What the Ashes 2025-26 Exposed About the Coaching Structure
Australia retained the Ashes in eleven days, the fastest series victory since 2002-03. England were bowled out inside 40 overs twice in Perth. Mitchell Starc took 7 for 58 in that first Test, a career best, on a surface England’s preparation had not adequately addressed. Their warm-up before the Perth Test was an internal match at a club ground rather than a quality simulation of Test conditions.
England have had no fielding coach since Paul Collingwood left the setup before the 2025 summer. Harry Brook’s costly drops in Adelaide were not an isolated incident; they followed a series of catching failures in the India home series that were never corrected through specialist intervention.
Why Brendon McCullum’s Coaching Philosophy Works Against Everyone But the Best
The sixteen Tests England has played against Australia and India since June 2022 confirm the structural ceiling of the current approach. England failed to take twenty wickets in six of those sixteen matches. Their bowling average against India and Australia is ten runs higher than against the other six WTC teams. Their balls-per-wicket ratio against India and Australia is fifteen deliveries longer than against everyone else.
That divergence in messaging after a difficult series is not itself a problem. But combined with the statistical pattern, improved against the rest, unchanged against the best, it confirms the philosophy has reached the boundary of what instinct without structural discipline can achieve at the highest level of Test cricket.
What Changes Are Required for the Next Cycle
The clearest changes are structural rather than philosophical. A fielding coach is the most straightforward gap to address. A more disciplined approach to preparation for overseas Tests, specifically against high-quality seam attacks in conditions that don’t suit England’s driver-heavy batting method, is the tactical correction the Ashes exposed most specifically.
The ODI record, four wins, eleven defeats, and the Champions Trophy exit confirm that expansion has not produced the results that justified it. Whether the coaching structure changes in response to the Ashes result will determine whether England’s next cycle produces a different outcome against the two teams that McCullum’s transformation has so far failed to move.

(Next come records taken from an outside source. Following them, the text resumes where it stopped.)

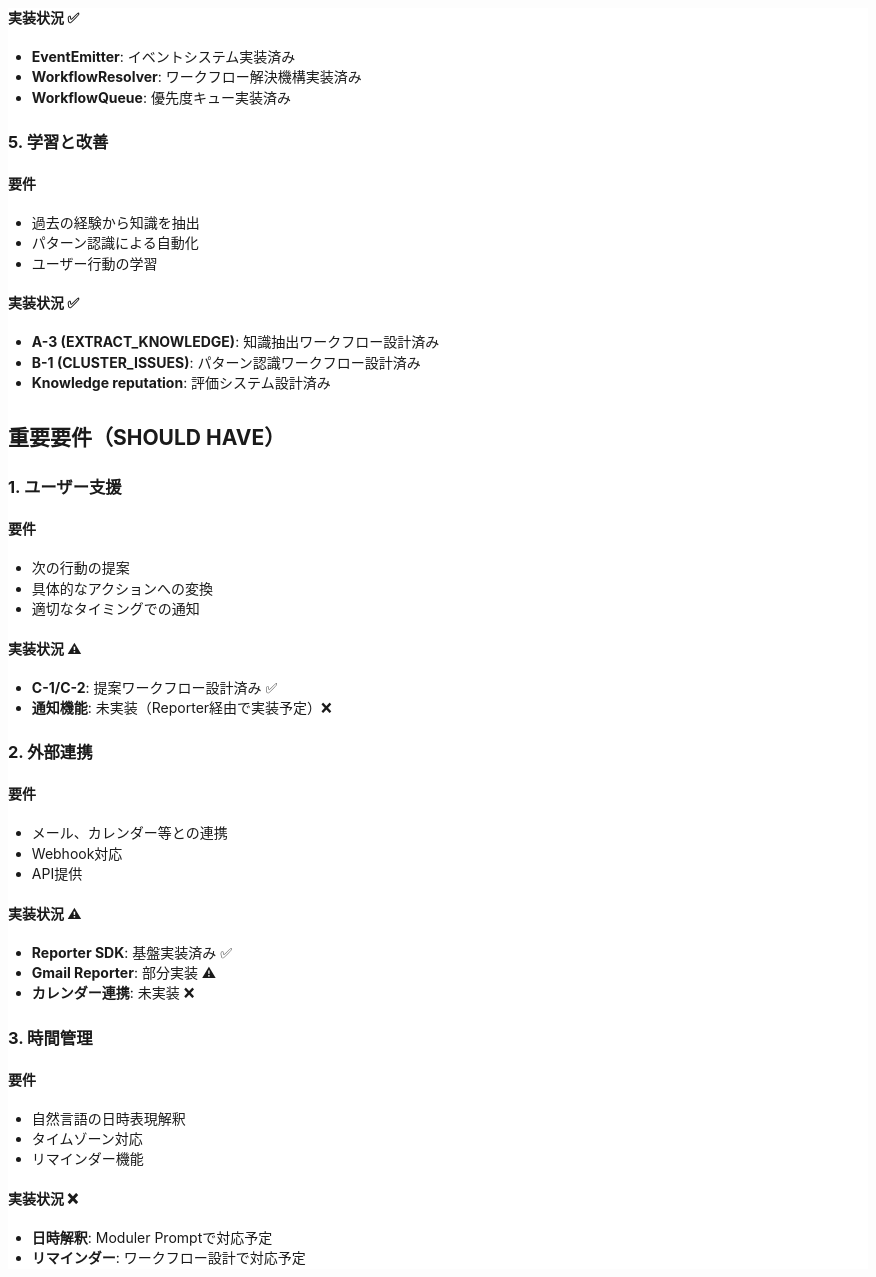 #### 実装状況 ✅
- **EventEmitter**: イベントシステム実装済み
- **WorkflowResolver**: ワークフロー解決機構実装済み
- **WorkflowQueue**: 優先度キュー実装済み

### 5. 学習と改善

#### 要件
- 過去の経験から知識を抽出
- パターン認識による自動化
- ユーザー行動の学習

#### 実装状況 ✅
- **A-3 (EXTRACT_KNOWLEDGE)**: 知識抽出ワークフロー設計済み
- **B-1 (CLUSTER_ISSUES)**: パターン認識ワークフロー設計済み
- **Knowledge reputation**: 評価システム設計済み

## 重要要件（SHOULD HAVE）

### 1. ユーザー支援

#### 要件
- 次の行動の提案
- 具体的なアクションへの変換
- 適切なタイミングでの通知

#### 実装状況 ⚠️
- **C-1/C-2**: 提案ワークフロー設計済み ✅
- **通知機能**: 未実装（Reporter経由で実装予定）❌

### 2. 外部連携

#### 要件
- メール、カレンダー等との連携
- Webhook対応
- API提供

#### 実装状況 ⚠️
- **Reporter SDK**: 基盤実装済み ✅
- **Gmail Reporter**: 部分実装 ⚠️
- **カレンダー連携**: 未実装 ❌

### 3. 時間管理

#### 要件
- 自然言語の日時表現解釈
- タイムゾーン対応
- リマインダー機能

#### 実装状況 ❌
- **日時解釈**: Moduler Promptで対応予定
- **リマインダー**: ワークフロー設計で対応予定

- Do you think McCullum deserves to continue as England coach after the Ashes, or has the philosophy reached its limit and needs replacing? Drop your view in the comments and follow for cricket coverage.
FAQs
What went wrong with England after the Ashes?
England struggled due to tactical rigidity, poor adaptation to conditions, and unclear player roles.

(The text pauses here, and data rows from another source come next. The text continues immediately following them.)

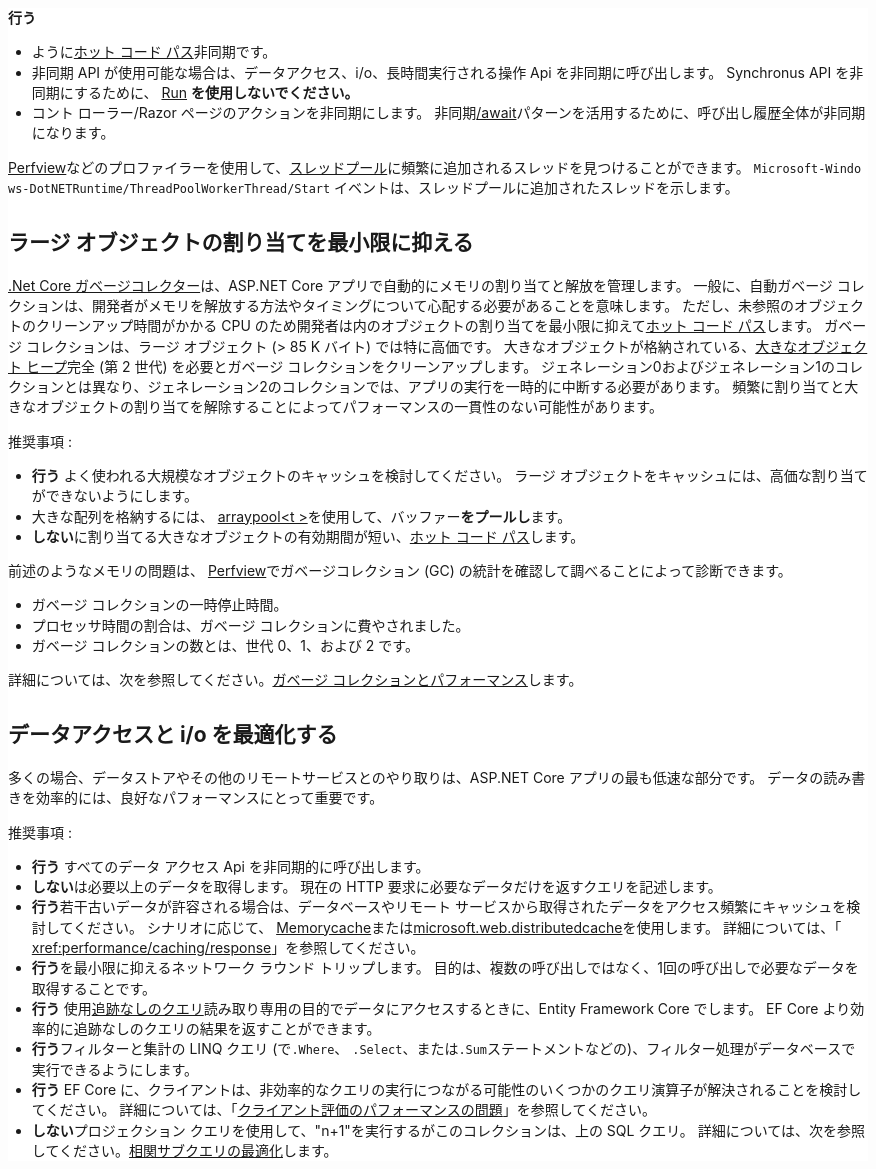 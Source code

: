 **行う**

* ように[ホット コード パス](#understand-hot-code-paths)非同期です。
* 非同期 API が使用可能な場合は、データアクセス、i/o、長時間実行される操作 Api を非同期に呼び出します。 Synchronus API を非同期にするために、 [Run](/dotnet/api/system.threading.tasks.task.run) **を使用しないでください。**
* コント ローラー/Razor ページのアクションを非同期にします。 非同期[/await](/dotnet/csharp/programming-guide/concepts/async/)パターンを活用するために、呼び出し履歴全体が非同期になります。

[Perfview](https://github.com/Microsoft/perfview)などのプロファイラーを使用して、[スレッドプール](/windows/desktop/procthread/thread-pools)に頻繁に追加されるスレッドを見つけることができます。 `Microsoft-Windows-DotNETRuntime/ThreadPoolWorkerThread/Start` イベントは、スレッドプールに追加されたスレッドを示します。 

## <a name="minimize-large-object-allocations"></a>ラージ オブジェクトの割り当てを最小限に抑える

[.Net Core ガベージコレクター](/dotnet/standard/garbage-collection/)は、ASP.NET Core アプリで自動的にメモリの割り当てと解放を管理します。 一般に、自動ガベージ コレクションは、開発者がメモリを解放する方法やタイミングについて心配する必要があることを意味します。 ただし、未参照のオブジェクトのクリーンアップ時間がかかる CPU のため開発者は内のオブジェクトの割り当てを最小限に抑えて[ホット コード パス](#understand-hot-code-paths)します。 ガベージ コレクションは、ラージ オブジェクト (> 85 K バイト) では特に高価です。 大きなオブジェクトが格納されている、[大きなオブジェクト ヒープ](/dotnet/standard/garbage-collection/large-object-heap)完全 (第 2 世代) を必要とガベージ コレクションをクリーンアップします。 ジェネレーション0およびジェネレーション1のコレクションとは異なり、ジェネレーション2のコレクションでは、アプリの実行を一時的に中断する必要があります。 頻繁に割り当てと大きなオブジェクトの割り当てを解除することによってパフォーマンスの一貫性のない可能性があります。

推奨事項 :

* **行う** よく使われる大規模なオブジェクトのキャッシュを検討してください。 ラージ オブジェクトをキャッシュには、高価な割り当てができないようにします。
* 大きな配列を格納するには、 [arraypool\<t >](/dotnet/api/system.buffers.arraypool-1)を使用して、バッファー**をプールし**ます。
* **しない**に割り当てる大きなオブジェクトの有効期間が短い、[ホット コード パス](#understand-hot-code-paths)します。

前述のようなメモリの問題は、 [Perfview](https://github.com/Microsoft/perfview)でガベージコレクション (GC) の統計を確認して調べることによって診断できます。

* ガベージ コレクションの一時停止時間。
* プロセッサ時間の割合は、ガベージ コレクションに費やされました。
* ガベージ コレクションの数とは、世代 0、1、および 2 です。

詳細については、次を参照してください。[ガベージ コレクションとパフォーマンス](/dotnet/standard/garbage-collection/performance)します。

## <a name="optimize-data-access-and-io"></a>データアクセスと i/o を最適化する

多くの場合、データストアやその他のリモートサービスとのやり取りは、ASP.NET Core アプリの最も低速な部分です。 データの読み書きを効率的には、良好なパフォーマンスにとって重要です。

推奨事項 :

* **行う** すべてのデータ アクセス Api を非同期的に呼び出します。
* **しない**は必要以上のデータを取得します。 現在の HTTP 要求に必要なデータだけを返すクエリを記述します。
* **行う**若干古いデータが許容される場合は、データベースやリモート サービスから取得されたデータをアクセス頻繁にキャッシュを検討してください。 シナリオに応じて、 [Memorycache](xref:performance/caching/memory)または[microsoft.web.distributedcache](xref:performance/caching/distributed)を使用します。 詳細については、「 <xref:performance/caching/response>」を参照してください。
* **行う**を最小限に抑えるネットワーク ラウンド トリップします。 目的は、複数の呼び出しではなく、1回の呼び出しで必要なデータを取得することです。
* **行う** 使用[追跡なしのクエリ](/ef/core/querying/tracking#no-tracking-queries)読み取り専用の目的でデータにアクセスするときに、Entity Framework Core でします。 EF Core より効率的に追跡なしのクエリの結果を返すことができます。
* **行う**フィルターと集計の LINQ クエリ (で`.Where`、 `.Select`、または`.Sum`ステートメントなどの)、フィルター処理がデータベースで実行できるようにします。
* **行う** EF Core に、クライアントは、非効率的なクエリの実行につながる可能性のいくつかのクエリ演算子が解決されることを検討してください。 詳細については、「[クライアント評価のパフォーマンスの問題](/ef/core/querying/client-eval#client-evaluation-performance-issues)」を参照してください。
* **しない**プロジェクション クエリを使用して、"n+1"を実行するがこのコレクションは、上の SQL クエリ。 詳細については、次を参照してください。[相関サブクエリの最適化](/ef/core/what-is-new/ef-core-2.1#optimization-of-correlated-subqueries)します。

Why is Liam Livingstone important in this discussion?
His situation reflects wider issues in role clarity and communication within the team setup.
How has Brendon McCullum’s coaching style affected England?
His freedom-based approach has boosted confidence but exposed tactical weaknesses in tough conditions.
Does the Indian Premier League impact England selection?
Yes, it shapes player skillsets, but England has not effectively translated those skills into defined international roles.
Can England recover from this phase?
Yes, but only if they balance attacking intent with structured planning and clearer selection policies.